Un vétérinaire pourra déterminer si la prochaine étape consiste à examiner la peau, les pattes, la bouche, le système digestif, le système neurologique ou le comportement. Vos observations peuvent orienter cette discussion, mais le léchage seul ne permet pas de savoir quel système est en cause.
Questions fréquentes
Est-il normal qu’un chien se lèche ?
Une toilette occasionnelle peut être normale. En revanche, un léchage persistant qui abîme la peau, perturbe le sommeil ou les jeux, ou se concentre sur une zone douloureuse nécessite un examen vétérinaire.
Pourquoi mon chien lèche-t-il le sol ?
Quelques coups de langue peuvent être liés à l’exploration ou au goût d’un produit présent sur la surface. Un léchage répétitif ou frénétique d’une surface peut avoir des causes comportementales ou physiques, notamment des troubles gastro-intestinaux. Notez les autres signes et contactez un vétérinaire si le comportement persiste.
Pourquoi mon chien me lèche-t-il les mains ou les pieds ?
Votre chien peut explorer les odeurs et les goûts, vous saluer, rechercher le contact ou répéter un comportement qui lui permet d’attirer votre attention. Si vous souhaitez réduire le léchage, récompensez calmement un comportement différent.

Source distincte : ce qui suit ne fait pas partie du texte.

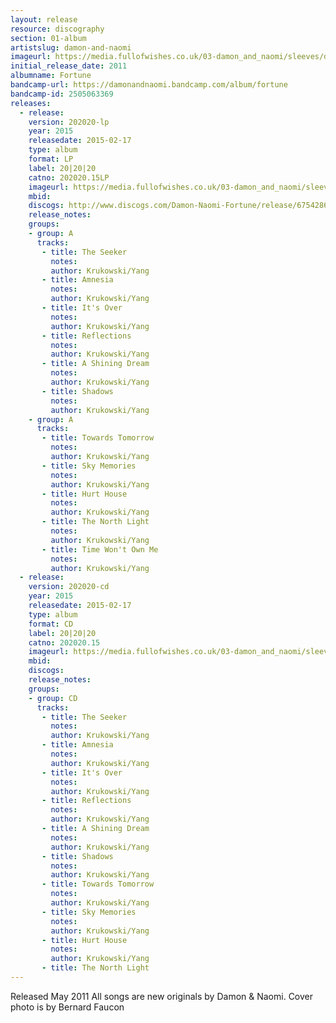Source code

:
 ```yaml
---
layout: release
resource: discography
section: 01-album
artistslug: damon-and-naomi
imageurl: https://media.fullofwishes.co.uk/03-damon_and_naomi/sleeves/damon-and-naomi-fortune.jpg
initial_release_date: 2011
albumname: Fortune
bandcamp-url: https://damonandnaomi.bandcamp.com/album/fortune
bandcamp-id: 2505063369
releases:
  - release:
    version: 202020-lp
    year: 2015
    releasedate: 2015-02-17
    type: album
    format: LP
    label: 20|20|20
    catno: 202020.15LP
    imageurl: https://media.fullofwishes.co.uk/03-damon_and_naomi/sleeves/damon-and-naomi-fortune.jpg
    mbid:
    discogs: http://www.discogs.com/Damon-Naomi-Fortune/release/6754286
    release_notes:
    groups:
    - group: A
      tracks:
       - title: The Seeker
         notes:
         author: Krukowski/Yang
       - title: Amnesia
         notes:
         author: Krukowski/Yang
       - title: It's Over
         notes:
         author: Krukowski/Yang
       - title: Reflections
         notes:
         author: Krukowski/Yang
       - title: A Shining Dream
         notes:
         author: Krukowski/Yang
       - title: Shadows
         notes:
         author: Krukowski/Yang
    - group: A
      tracks:
       - title: Towards Tomorrow
         notes:
         author: Krukowski/Yang
       - title: Sky Memories
         notes:
         author: Krukowski/Yang
       - title: Hurt House
         notes:
         author: Krukowski/Yang
       - title: The North Light
         notes:
         author: Krukowski/Yang
       - title: Time Won't Own Me
         notes:
         author: Krukowski/Yang
  - release:
    version: 202020-cd
    year: 2015
    releasedate: 2015-02-17
    type: album
    format: CD
    label: 20|20|20
    catno: 202020.15
    imageurl: https://media.fullofwishes.co.uk/03-damon_and_naomi/sleeves/damon-and-naomi-fortune.jpg
    mbid:
    discogs:
    release_notes:
    groups:
    - group: CD
      tracks:
       - title: The Seeker
         notes:
         author: Krukowski/Yang
       - title: Amnesia
         notes:
         author: Krukowski/Yang
       - title: It's Over
         notes:
         author: Krukowski/Yang
       - title: Reflections
         notes:
         author: Krukowski/Yang
       - title: A Shining Dream
         notes:
         author: Krukowski/Yang
       - title: Shadows
         notes:
         author: Krukowski/Yang
       - title: Towards Tomorrow
         notes:
         author: Krukowski/Yang
       - title: Sky Memories
         notes:
         author: Krukowski/Yang
       - title: Hurt House
         notes:
         author: Krukowski/Yang
       - title: The North Light
---
```

Released May 2011 All songs are new originals by Damon & Naomi.
Cover photo is by Bernard Faucon
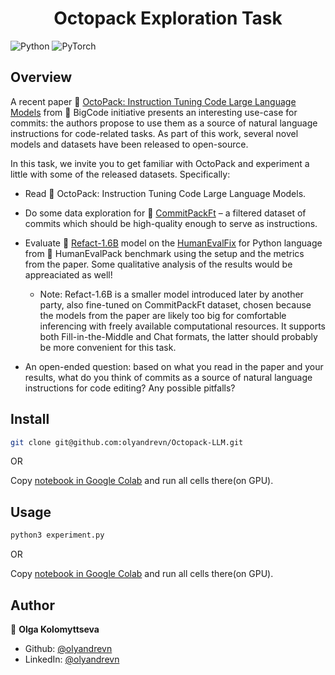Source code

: <h1 align="center">Octopack Exploration Task</h1>
<p>
</p>

![Python](https://img.shields.io/badge/python-3670A0?style=for-the-badge&logo=python&logoColor=ffdd54)
![PyTorch](https://img.shields.io/badge/PyTorch-%23EE4C2C.svg?style=for-the-badge&logo=PyTorch&logoColor=white)


## Overview

A recent paper 📜 [OctoPack: Instruction Tuning Code Large Language Models](https://arxiv.org/pdf/2308.07124.pdf) from 🤗 BigCode initiative presents an interesting use-case for commits: the authors propose to use them as a source of natural language instructions for code-related tasks. As part of this work, several novel models and datasets have been released to open-source.

In this task, we invite you to get familiar with OctoPack and experiment a little with some of the released datasets. Specifically:

* Read 📜 OctoPack: Instruction Tuning Code Large Language Models.
* Do some data exploration for 🤗 [CommitPackFt](https://www.koreancosmetic.cy/products/hydrophilic-cleansing-balm-by-heimish?_pos=6&_fid=1e1b01dfd&_ss=c) – a filtered dataset of commits which should be high-quality enough to serve as instructions.
* Evaluate 🤗 [Refact-1.6B](https://huggingface.co/smallcloudai/Refact-1_6B-fim#chat-format) model on the [HumanEvalFix](https://huggingface.co/datasets/bigcode/humanevalpack) for Python language from 🤗 HumanEvalPack benchmark using the setup and the metrics from the paper. Some qualitative analysis of the results would be appreaciated as well!

    * Note: Refact-1.6B is a smaller model introduced later by another party, also fine-tuned on CommitPackFt dataset, chosen because the models from the paper are likely too big for comfortable inferencing with freely available computational resources. It supports both Fill-in-the-Middle and Chat formats, the latter should probably be more convenient for this task.

* An open-ended question: based on what you read in the paper and your results, what do you think of commits as a source of natural language instructions for code editing? Any possible pitfalls?

  
## Install

```sh
git clone git@github.com:olyandrevn/Octopack-LLM.git
```
OR

Copy [notebook in Google Colab](https://colab.research.google.com/github/olyandrevn/OctoPack-LLM/blob/main/OctoPackExplorationTask.ipynb) and run all cells there(on GPU).

## Usage

```sh
python3 experiment.py
```
OR

Copy [notebook in Google Colab](https://colab.research.google.com/github/olyandrevn/OctoPack-LLM/blob/main/OctoPackExplorationTask.ipynb) and run all cells there(on GPU).


## Author

👤 **Olga Kolomyttseva**

* Github: [@olyandrevn](https://github.com/olyandrevn)
* LinkedIn: [@olyandrevn](https://linkedin.com/in/olyandrevn)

Le fait de se lécher le nez est-il toujours un signe de stress ?
Non. Un chien peut se lécher le nez ou les lèvres après avoir mangé, bu ou reniflé. Cela devient plus préoccupant lorsque ce comportement s’accompagne d’évitement, de tension, de salivation, d’agitation, de vomissements ou d’autres changements.
Comment empêcher mon chien de me lécher ?
Éloignez-vous calmement, demandez-lui un comportement qu’il connaît déjà, puis récompensez la pause ou un contact calme. Évitez les punitions, qui peuvent accroître la frustration sans s’attaquer à la cause du léchage.
Dois-je attendre si le léchage apparaît soudainement ?
Si le comportement est bref et que votre chien retrouve rapidement son état habituel, observez-le et notez le contexte. S’il est intense, revient régulièrement, provoque une blessure ou s’accompagne de troubles digestifs, de douleur ou de changements comportementaux, contactez rapidement votre vétérinaire.
Sources et prochaines étapes
Ce guide présente des comportements à observer, mais ne permet pas de poser un diagnostic chez le chien. Les sources vétérinaires et professionnelles citées aident à distinguer le léchage habituel, les comportements répétitifs, les éventuels signes digestifs, les problèmes aux pattes et les manifestations corporelles liées au stress. En cas de doute, montrez à votre vétérinaire une courte vidéo ainsi qu’un relevé simple de la fréquence et du contexte du comportement.